Washington, Estados Unidos. La vida es demasiado corta como para tomarla en serio", dice José Ramón Andrés, el niño maravilla del Washington gastronómico. "Hay que divertirse todos los días".
Comentarios como ese, a menudo acompañados de una risa pícara, te pueden hacer creer que a Andrés, 35, le importa un pepino su colección de siete restaurantes en y cerca de la capital de la nación. Pero no. Basta con mirarle revolver con una cuchara los pimientos piquillos asados en una cazuela en el restaurante Jaleo y con la elegancia de jefe de comedor de levita, o escucharle explicar los procesos químicos por los que en el Minibar el cloruro de calcio disuelto en agua se transforma mágicamente en un puré de melón en una pequeña y voluptuosa bolsita de cantalupo que estalla deliciosamente en tu boca, todo dulzura, y sal, y no lo olvidarás.
De hecho, su ambición no tiene límites. Un graduado estrella de la cocina de Ferran Adrià, el brillante jefe catalán cuyo restaurante en el puerto al nordeste de Barcelona, El Bulli, contribuyó a desatar la revolución gastronómica española, Andrés aspira a traer a América los frutos de esa revolución. Espera crear el primer restaurante español de primera clase del mundo aquí en Estados Unidos, en Washington o posiblemente en Manhattan.

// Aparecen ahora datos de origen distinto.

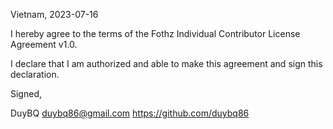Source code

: Vietnam, 2023-07-16

I hereby agree to the terms of the Fothz Individual Contributor License
Agreement v1.0.

I declare that I am authorized and able to make this agreement and sign this
declaration.

Signed,

DuyBQ duybq86@gmail.com https://github.com/duybq86
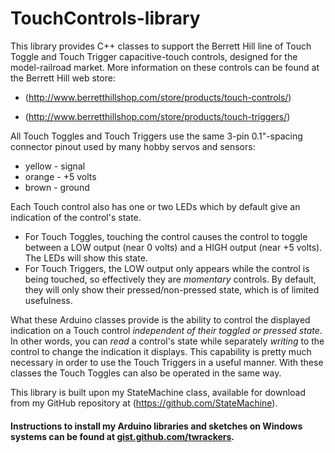 # TouchControls-library
This library provides C++ classes to support the Berrett Hill line of Touch Toggle and Touch Trigger capacitive-touch controls, designed for the model-railroad market.  More information on these controls can be found at the Berrett Hill web store:

* (http://www.berretthillshop.com/store/products/touch-controls/)

* (http://www.berretthillshop.com/store/products/touch-triggers/)

All Touch Toggles and Touch Triggers use the same 3-pin 0.1"-spacing connector pinout used by many hobby servos and sensors:
* yellow - signal
* orange - +5 volts
* brown - ground

Each Touch control also has one or two LEDs which by default give an indication of the control's state.
* For Touch Toggles, touching the control causes the control to toggle between a LOW output (near 0 volts) and a HIGH output (near +5 volts).  The LEDs will show this state.
* For Touch Triggers, the LOW output only appears while the control is being touched, so effectively they are *momentary* controls.  By default, they will only show their pressed/non-pressed state, which is of limited usefulness.

What these Arduino classes provide is the ability to control the displayed indication on a Touch control *independent of their toggled or pressed state*.  In other words, you can *read* a control's state while separately *writing* to the control to change the indication it displays.  This capability is pretty much necessary in order to use the Touch Triggers in a useful manner.  With these classes the Touch Toggles can also be operated in the same way.

This library is built upon my StateMachine class, available for download from my GitHub repository at (https://github.com/StateMachine).

#### Instructions to install my Arduino libraries and sketches on Windows systems can be found at [gist.github.com/twrackers](https://gist.github.com/twrackers).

Parecería un desarrollo apropiado en un momento en que las influencias hispanas se extienden rápidamente en la cultura americana, desde la cultura popular hasta las bellas artes.
"Hace tiempo me pregunté a mí mismo cómo conquistar América", dijo en Jaleo, Andrés, el pletórico chef y empresario, sorbiendo un vaso de meloso Belondrade y un verdejo Lurton de la región de Rueda -y devorando 16 aceitunas en cuatro minutos. "Para mí la respuesta está clara ahora: empezamos con la cocina tradicional española. De ahí progresamos a un nivel más moderno, más innovador. Tomará 20 años, pero la semilla está plantada. Minibar es mi laboratorio de ensayos".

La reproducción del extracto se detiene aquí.